-- Opening Marker --
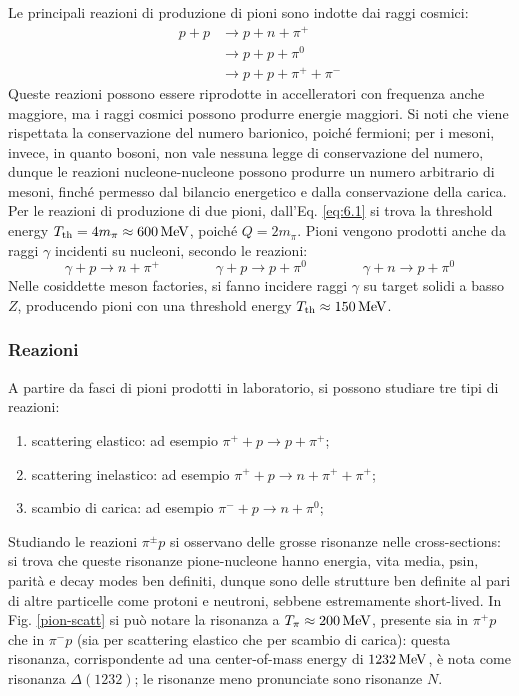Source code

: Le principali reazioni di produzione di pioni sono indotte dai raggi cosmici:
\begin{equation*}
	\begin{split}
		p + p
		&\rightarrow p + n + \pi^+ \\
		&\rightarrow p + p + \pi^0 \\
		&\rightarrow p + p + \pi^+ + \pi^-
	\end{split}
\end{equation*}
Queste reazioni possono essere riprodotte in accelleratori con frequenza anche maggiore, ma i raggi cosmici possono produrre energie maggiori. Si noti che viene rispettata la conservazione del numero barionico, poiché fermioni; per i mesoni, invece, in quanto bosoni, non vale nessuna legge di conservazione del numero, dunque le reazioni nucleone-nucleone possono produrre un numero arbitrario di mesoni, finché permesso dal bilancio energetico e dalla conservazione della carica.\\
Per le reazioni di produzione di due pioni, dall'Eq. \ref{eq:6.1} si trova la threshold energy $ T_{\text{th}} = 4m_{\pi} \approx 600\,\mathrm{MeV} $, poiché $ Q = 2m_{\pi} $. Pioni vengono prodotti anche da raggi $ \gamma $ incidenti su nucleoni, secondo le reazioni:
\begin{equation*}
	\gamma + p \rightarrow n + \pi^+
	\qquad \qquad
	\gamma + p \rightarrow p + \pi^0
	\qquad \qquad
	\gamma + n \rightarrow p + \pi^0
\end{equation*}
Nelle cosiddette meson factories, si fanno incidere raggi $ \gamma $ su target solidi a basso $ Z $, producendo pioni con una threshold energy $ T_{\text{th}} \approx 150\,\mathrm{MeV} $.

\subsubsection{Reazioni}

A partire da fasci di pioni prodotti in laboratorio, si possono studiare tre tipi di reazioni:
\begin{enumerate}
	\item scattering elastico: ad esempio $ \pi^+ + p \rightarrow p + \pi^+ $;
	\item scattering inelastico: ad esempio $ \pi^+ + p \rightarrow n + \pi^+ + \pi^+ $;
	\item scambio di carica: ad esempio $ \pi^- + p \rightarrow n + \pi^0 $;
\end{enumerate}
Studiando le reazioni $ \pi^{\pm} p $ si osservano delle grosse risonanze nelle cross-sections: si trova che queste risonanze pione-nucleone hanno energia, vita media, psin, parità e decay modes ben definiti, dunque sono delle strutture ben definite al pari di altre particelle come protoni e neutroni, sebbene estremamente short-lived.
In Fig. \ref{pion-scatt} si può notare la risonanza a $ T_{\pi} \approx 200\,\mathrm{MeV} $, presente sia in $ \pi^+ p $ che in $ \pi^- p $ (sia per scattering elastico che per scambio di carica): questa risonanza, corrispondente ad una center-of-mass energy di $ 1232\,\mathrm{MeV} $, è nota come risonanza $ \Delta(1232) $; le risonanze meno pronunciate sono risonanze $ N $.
-- Closing Marker --
▸ Problem requirements: Output each line of the listing above that has "anche".

▸ Answer to this task:
Queste reazioni possono essere riprodotte in accelleratori con frequenza anche maggiore, ma i raggi cosmici possono produrre energie maggiori. Si noti che viene rispettata la conservazione del numero barionico, poiché fermioni; per i mesoni, invece, in quanto bosoni, non vale nessuna legge di conservazione del numero, dunque le reazioni nucleone-nucleone possono produrre un numero arbitrario di mesoni, finché permesso dal bilancio energetico e dalla conservazione della carica.\\
Per le reazioni di produzione di due pioni, dall'Eq. \ref{eq:6.1} si trova la threshold energy $ T_{\text{th}} = 4m_{\pi} \approx 600\,\mathrm{MeV} $, poiché $ Q = 2m_{\pi} $. Pioni vengono prodotti anche da raggi $ \gamma $ incidenti su nucleoni, secondo le reazioni:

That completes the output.